I'm having the oem steel plate installed this Friday. It is heavy, but then so is the bill for damages to the parts under there!


----------



## kgw (May 1, 2008)

No joy...Same problem as another had, only he had the 2.0! The large bar that supports the front of the steel pan did not clear the compressor  After his problems I double-checked the part numbers, to no avail unfortunately.

Hopefully someone has the correct mounting bar that will clear the 3.2's compressor!


----------



## fuscobal (Nov 24, 2004)

I will install this for improved aerodynamics as it should smoothen the flow and reduce the air pressure under the car, thus adding some downforce (or suction as u preffer).
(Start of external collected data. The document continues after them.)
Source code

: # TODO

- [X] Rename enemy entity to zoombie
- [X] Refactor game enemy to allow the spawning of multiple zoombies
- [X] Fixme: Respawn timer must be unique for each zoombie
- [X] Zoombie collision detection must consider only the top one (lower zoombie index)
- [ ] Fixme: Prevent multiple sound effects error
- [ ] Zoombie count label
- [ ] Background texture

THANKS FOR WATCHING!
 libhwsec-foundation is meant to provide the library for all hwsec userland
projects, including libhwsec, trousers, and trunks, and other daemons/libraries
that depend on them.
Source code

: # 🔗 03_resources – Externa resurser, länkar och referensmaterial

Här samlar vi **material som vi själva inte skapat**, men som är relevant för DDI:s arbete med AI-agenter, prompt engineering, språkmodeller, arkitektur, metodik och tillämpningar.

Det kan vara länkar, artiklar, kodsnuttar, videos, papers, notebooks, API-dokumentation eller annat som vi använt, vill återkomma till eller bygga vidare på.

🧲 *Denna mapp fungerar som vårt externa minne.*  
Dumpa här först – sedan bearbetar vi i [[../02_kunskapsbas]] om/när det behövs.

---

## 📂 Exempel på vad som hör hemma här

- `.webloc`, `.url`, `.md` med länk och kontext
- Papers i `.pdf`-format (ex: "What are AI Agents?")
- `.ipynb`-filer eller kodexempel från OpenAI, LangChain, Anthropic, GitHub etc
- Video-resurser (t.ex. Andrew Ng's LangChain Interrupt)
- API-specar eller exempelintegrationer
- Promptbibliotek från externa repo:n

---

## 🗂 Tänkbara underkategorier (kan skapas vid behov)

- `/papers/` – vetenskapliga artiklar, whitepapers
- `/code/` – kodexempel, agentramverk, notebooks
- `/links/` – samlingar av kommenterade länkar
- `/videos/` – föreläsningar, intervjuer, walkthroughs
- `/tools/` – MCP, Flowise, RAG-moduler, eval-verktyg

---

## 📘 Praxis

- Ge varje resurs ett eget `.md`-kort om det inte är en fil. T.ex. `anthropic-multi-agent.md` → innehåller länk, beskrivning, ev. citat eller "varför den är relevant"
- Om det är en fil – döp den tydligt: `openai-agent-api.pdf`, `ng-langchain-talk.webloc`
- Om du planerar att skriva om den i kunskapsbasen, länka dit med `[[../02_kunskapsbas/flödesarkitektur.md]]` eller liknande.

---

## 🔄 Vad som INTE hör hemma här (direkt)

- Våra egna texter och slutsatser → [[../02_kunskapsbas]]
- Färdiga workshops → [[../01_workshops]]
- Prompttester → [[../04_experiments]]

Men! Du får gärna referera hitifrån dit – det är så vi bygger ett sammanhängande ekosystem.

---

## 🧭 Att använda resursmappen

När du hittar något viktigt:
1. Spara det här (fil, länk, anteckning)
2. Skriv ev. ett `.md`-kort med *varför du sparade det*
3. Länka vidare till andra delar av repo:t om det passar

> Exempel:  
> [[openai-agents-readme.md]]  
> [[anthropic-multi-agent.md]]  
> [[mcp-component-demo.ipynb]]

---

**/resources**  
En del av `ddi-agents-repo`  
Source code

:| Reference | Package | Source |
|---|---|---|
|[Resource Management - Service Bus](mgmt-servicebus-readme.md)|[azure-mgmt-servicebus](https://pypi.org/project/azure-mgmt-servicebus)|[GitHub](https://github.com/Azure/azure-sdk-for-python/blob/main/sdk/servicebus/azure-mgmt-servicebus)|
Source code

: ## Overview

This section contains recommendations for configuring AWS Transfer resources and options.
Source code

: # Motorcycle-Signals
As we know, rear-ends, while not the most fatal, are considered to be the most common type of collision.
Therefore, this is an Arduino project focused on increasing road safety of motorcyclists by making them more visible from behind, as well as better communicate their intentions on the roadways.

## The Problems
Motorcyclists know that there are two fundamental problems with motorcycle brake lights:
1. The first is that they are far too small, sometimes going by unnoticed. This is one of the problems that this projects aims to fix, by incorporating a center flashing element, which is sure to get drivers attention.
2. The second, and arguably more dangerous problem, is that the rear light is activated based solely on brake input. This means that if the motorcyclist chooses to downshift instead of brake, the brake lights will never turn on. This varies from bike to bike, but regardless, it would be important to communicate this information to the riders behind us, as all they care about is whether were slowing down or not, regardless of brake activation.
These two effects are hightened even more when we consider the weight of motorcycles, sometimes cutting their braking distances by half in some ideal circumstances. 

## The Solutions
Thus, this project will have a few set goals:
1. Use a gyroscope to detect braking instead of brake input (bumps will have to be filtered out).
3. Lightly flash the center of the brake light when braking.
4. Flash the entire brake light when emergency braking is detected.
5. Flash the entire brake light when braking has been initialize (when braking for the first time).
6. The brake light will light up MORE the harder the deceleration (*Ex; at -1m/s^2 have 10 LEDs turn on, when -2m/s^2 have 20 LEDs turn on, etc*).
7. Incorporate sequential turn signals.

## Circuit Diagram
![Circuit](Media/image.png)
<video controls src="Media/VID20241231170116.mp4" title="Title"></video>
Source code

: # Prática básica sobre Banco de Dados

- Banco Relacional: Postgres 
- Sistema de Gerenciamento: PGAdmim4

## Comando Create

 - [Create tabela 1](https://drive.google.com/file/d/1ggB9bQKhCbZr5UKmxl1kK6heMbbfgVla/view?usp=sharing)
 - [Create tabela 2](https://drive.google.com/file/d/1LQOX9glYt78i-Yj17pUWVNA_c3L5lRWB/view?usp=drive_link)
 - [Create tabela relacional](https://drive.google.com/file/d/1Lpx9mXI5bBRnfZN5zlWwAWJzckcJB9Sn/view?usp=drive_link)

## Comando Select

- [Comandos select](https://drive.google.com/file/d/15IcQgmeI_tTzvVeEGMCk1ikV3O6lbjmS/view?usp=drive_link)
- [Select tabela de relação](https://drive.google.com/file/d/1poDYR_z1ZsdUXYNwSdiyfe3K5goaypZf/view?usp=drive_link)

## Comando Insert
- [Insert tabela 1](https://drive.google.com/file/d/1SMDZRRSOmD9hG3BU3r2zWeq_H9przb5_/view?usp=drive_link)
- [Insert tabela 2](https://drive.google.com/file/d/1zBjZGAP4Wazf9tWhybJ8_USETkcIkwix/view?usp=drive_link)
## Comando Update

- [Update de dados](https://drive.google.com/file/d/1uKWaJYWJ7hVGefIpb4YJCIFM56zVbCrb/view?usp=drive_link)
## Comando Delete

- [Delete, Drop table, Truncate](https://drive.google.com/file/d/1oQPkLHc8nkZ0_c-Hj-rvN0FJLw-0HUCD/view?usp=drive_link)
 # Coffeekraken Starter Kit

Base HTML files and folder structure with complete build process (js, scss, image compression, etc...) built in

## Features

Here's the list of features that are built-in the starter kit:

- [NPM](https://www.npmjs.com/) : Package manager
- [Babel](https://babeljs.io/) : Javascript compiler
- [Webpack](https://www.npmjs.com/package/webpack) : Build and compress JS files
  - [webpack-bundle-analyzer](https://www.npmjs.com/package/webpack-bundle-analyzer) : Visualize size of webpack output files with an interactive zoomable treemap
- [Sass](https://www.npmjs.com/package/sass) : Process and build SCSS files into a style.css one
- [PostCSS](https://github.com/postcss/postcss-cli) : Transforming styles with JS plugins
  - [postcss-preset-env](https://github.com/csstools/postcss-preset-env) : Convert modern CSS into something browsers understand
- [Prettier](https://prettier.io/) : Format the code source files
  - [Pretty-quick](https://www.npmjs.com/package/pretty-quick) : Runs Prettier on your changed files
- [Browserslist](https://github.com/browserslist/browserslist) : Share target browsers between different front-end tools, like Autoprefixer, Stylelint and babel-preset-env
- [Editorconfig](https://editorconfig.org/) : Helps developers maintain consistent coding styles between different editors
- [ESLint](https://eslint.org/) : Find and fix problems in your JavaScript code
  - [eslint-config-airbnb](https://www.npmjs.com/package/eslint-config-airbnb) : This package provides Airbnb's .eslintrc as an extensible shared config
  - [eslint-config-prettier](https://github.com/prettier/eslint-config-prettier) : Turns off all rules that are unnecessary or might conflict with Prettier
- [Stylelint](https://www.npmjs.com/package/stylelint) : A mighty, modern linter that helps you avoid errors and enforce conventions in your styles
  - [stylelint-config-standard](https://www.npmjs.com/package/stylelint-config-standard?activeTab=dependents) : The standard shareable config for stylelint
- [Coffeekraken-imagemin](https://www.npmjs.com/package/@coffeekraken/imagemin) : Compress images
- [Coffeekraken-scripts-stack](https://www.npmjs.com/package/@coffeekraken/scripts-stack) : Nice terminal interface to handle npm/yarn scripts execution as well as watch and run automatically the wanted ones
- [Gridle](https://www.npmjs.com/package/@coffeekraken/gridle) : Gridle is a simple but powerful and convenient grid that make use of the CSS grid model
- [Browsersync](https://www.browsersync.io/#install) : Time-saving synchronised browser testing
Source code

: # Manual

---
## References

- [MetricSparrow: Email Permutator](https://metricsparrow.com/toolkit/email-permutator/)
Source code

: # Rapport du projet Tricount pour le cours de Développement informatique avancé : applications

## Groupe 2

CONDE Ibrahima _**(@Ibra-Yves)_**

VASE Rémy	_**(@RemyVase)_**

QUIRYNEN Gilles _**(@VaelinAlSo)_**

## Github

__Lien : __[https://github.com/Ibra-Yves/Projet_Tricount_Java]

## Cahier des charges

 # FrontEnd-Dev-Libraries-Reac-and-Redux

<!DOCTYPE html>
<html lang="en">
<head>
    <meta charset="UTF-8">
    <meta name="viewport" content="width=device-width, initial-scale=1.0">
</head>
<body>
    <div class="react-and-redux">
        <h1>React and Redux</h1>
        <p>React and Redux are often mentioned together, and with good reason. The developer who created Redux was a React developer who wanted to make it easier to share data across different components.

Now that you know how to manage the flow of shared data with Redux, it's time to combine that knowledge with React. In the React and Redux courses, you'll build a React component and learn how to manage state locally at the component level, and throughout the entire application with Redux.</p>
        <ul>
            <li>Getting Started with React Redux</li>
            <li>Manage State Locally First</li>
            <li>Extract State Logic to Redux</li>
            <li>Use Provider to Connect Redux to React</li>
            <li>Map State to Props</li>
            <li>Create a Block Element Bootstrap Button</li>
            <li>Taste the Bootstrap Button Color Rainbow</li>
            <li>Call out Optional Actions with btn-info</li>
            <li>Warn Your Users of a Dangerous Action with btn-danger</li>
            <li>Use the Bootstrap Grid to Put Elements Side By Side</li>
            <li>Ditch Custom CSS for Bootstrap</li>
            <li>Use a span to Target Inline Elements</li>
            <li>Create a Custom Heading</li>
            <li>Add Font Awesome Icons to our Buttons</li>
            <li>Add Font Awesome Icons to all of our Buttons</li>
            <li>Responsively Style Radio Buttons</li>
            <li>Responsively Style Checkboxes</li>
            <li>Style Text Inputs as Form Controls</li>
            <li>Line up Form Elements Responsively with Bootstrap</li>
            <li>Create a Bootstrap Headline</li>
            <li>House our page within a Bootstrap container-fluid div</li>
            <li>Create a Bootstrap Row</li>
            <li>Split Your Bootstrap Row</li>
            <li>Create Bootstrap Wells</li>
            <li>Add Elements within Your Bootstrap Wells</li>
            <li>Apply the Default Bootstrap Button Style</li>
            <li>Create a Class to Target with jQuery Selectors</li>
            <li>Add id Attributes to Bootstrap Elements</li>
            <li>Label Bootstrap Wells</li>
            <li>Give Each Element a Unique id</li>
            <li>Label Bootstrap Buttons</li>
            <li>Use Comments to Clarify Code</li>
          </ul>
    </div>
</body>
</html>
Maybe the gain isn't huge but it should be there, especially with a properly lowered car and a front air dam and/or splitter !


----------



## FlyingTurtle (Mar 26, 2006)

Aerodynamic wonders


----------



## spandea (Dec 17, 2003)

i had to remove my belly pan a coiuple weeks ago due to it getting tore up in a snow storm. i have a 2009 2.0tQ. i'm planning on replacing it and i'm interested in the 3.2 version is it will fit. 

so to crew219 (or anyone else that might be able to anser this), what year is your a3 and is it quattro? i'm not sure if year or quattro matters in this case but i've seen it does in many others.

thanks


----------



## tp.wannabe.s3 (May 21, 2010)

3.2 is quattro only and if it fits 2.0 fwd
it will fit 2.0 q


----------